Appendix B:  Principles of Cloud-Oriented Security Protections

This subject area will focus on “data-centric” protection efforts for cloud-based information systems, but will still permit perimeter-based security efforts for those legacy data centers that cannot be moved to the cloud.  With this over-arching approach in mind, the plan for this sector will focus on “government-wide visibility and classified indicators” as well as “proportionate security” – both concepts aimed at maximizing government system security, but on a prioritized basis.

One of the draft report’s major recommendations is a yearlong triaged upgrade of the government’s most important IT systems.

Implementation Plan

With these goals in mind, the plan outlines immediate next steps and long-term considerations related to the modernization of federal networks.

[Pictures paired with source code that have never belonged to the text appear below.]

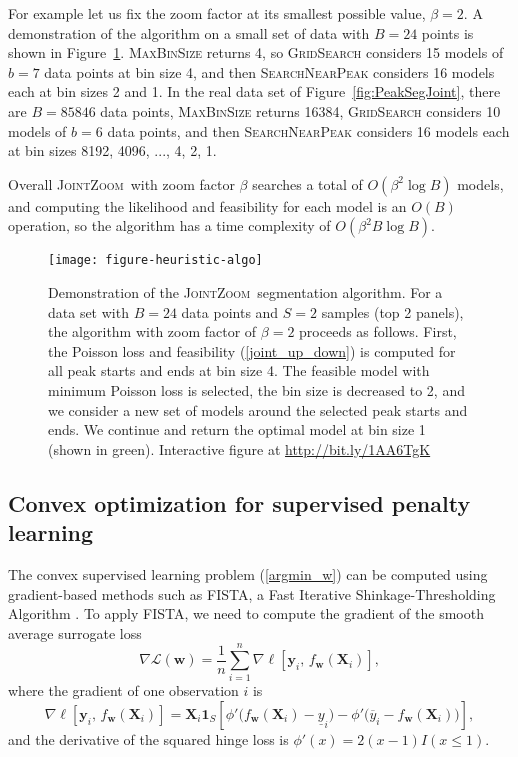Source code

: \documentclass{article} %
\newcommand{\JointHeuristic}{\textsc{JointZoom}}
\begin{document}
For example let us fix the zoom factor at its smallest possible value,
$\beta=2$. A demonstration of the algorithm on a small set of data
with $B=24$ points is shown in
Figure~\ref{fig:heuristic-algo}. \textsc{MaxBinSize} returns 4, so
\textsc{GridSearch} considers 15 models of $b=7$ data points at bin
size 4, and then \textsc{SearchNearPeak} considers 16 models each at
bin sizes 2 and 1. In the real data set of
Figure~\ref{fig:PeakSegJoint}, there are $B=85846$ data points,
\textsc{MaxBinSize} returns 16384, \textsc{GridSearch} considers 10
models of $b=6$ data points, and then \textsc{SearchNearPeak}
considers 16 models each at bin sizes 8192, 4096, ..., 4, 2, 1.

Overall \JointHeuristic\ with zoom factor $\beta$ searches a total of
$O(\beta^2\log B)$ models, and computing the likelihood and
feasibility for each model is an $O(B)$ operation, so the algorithm
has a time complexity of $O(\beta^2 B\log B)$.

\begin{figure}[b!]
  \centering
  \texttt{[image: figure-heuristic-algo]}
  \vskip -0.5cm
  \caption{Demonstration of the \JointHeuristic\ segmentation
    algorithm. For a data set with $B=24$ data points and $S=2$
    samples (top 2 panels), the algorithm with zoom factor of
    $\beta=2$ proceeds as follows. First, the Poisson loss and
    feasibility (\ref{joint_up_down}) is computed for all 
    peak starts and ends at bin size 4. The feasible model with
    minimum Poisson loss is selected, the bin size is decreased to 2,
    and we consider a new set of models around the selected peak
    starts and ends. We continue and return the optimal model at bin
    size 1 (shown in green). Interactive figure at
    \url{http://bit.ly/1AA6TgK}}
  \label{fig:heuristic-algo}
\end{figure}

\subsection{Convex optimization for supervised penalty learning}

The convex supervised learning problem (\ref{argmin_w}) can be
computed using gradient-based methods such as FISTA, a Fast Iterative
Shinkage-Thresholding Algorithm \citep{fista}. To apply FISTA, we need
to compute the gradient of the smooth average surrogate loss
\begin{equation}
  \label{eq:average_gradient}
  \nabla \mathcal L(\mathbf w) = 
  \frac 1 n
  \sum_{i=1}^n 
  \nabla \ell \left[
    \mathbf y_i,\,
    f_{\mathbf w}(  \mathbf X_i )
  \right],
\end{equation}
where the gradient of one observation $i$ is
\begin{equation}
  \label{eq:one_gradient}
  \nabla \ell \left[
    \mathbf y_i,\,
    f_{\mathbf w}( \mathbf X_i )
  \right]
  =
  \mathbf X_i \mathbf 1_S
  \left[
    \phi'\big(
    f_{\mathbf w}( \mathbf X_i ) - \underline y_i
    \big)
    -
    \phi'\big(
    \overline y_i - f_{\mathbf w}( \mathbf X_i )
    \big)
  \right],
\end{equation}
and the derivative of the squared hinge loss is $\phi'(x)=2(x-1)I(x\leq 1)$.
\end{document}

The focus areas accelerate federal efforts on three core concepts: (1) prioritizing high-value assets; (2) adopting security frameworks that better protect systems at the data level; and (3) consolidating and standardizing network acquisitions and management wherever possible.  Under this plan, high-risk high-value assets will be identified for rapid migration to modernized architecture utilizing best security practices over the next 365 days (utilizing 30-, 60-, 75-, 80-, 100-, 180- and 365-day time windows depending on specific risk assessment evaluations).  Within this same timeframe, evaluations will be conducted on gateway and system access points – with the goal being to improve protections, remove barriers and enable the migration of federal systems to the commercial cloud.

Finally, the plan contemplates the consolidation of network acquisitions and management functions at the federal level.  This will reverse the current “fractured IT landscape” and begin to maximize the buying power of the federal government and take advantage of the resulting economies of scale, reductions in inefficiencies caused by disjointed acquisition practices, and improvements in technical developments and operations.

In short, the overall vision of the plan is to consolidate the federal government’s IT acquisition, management, cybersecurity and development practices and operations to eliminate the current situation of disjointed systems, weak cybersecurity practices, wasteful purchasing protocols, and disconnected development practices.

The ATC is seeking public comments on the report by September 20.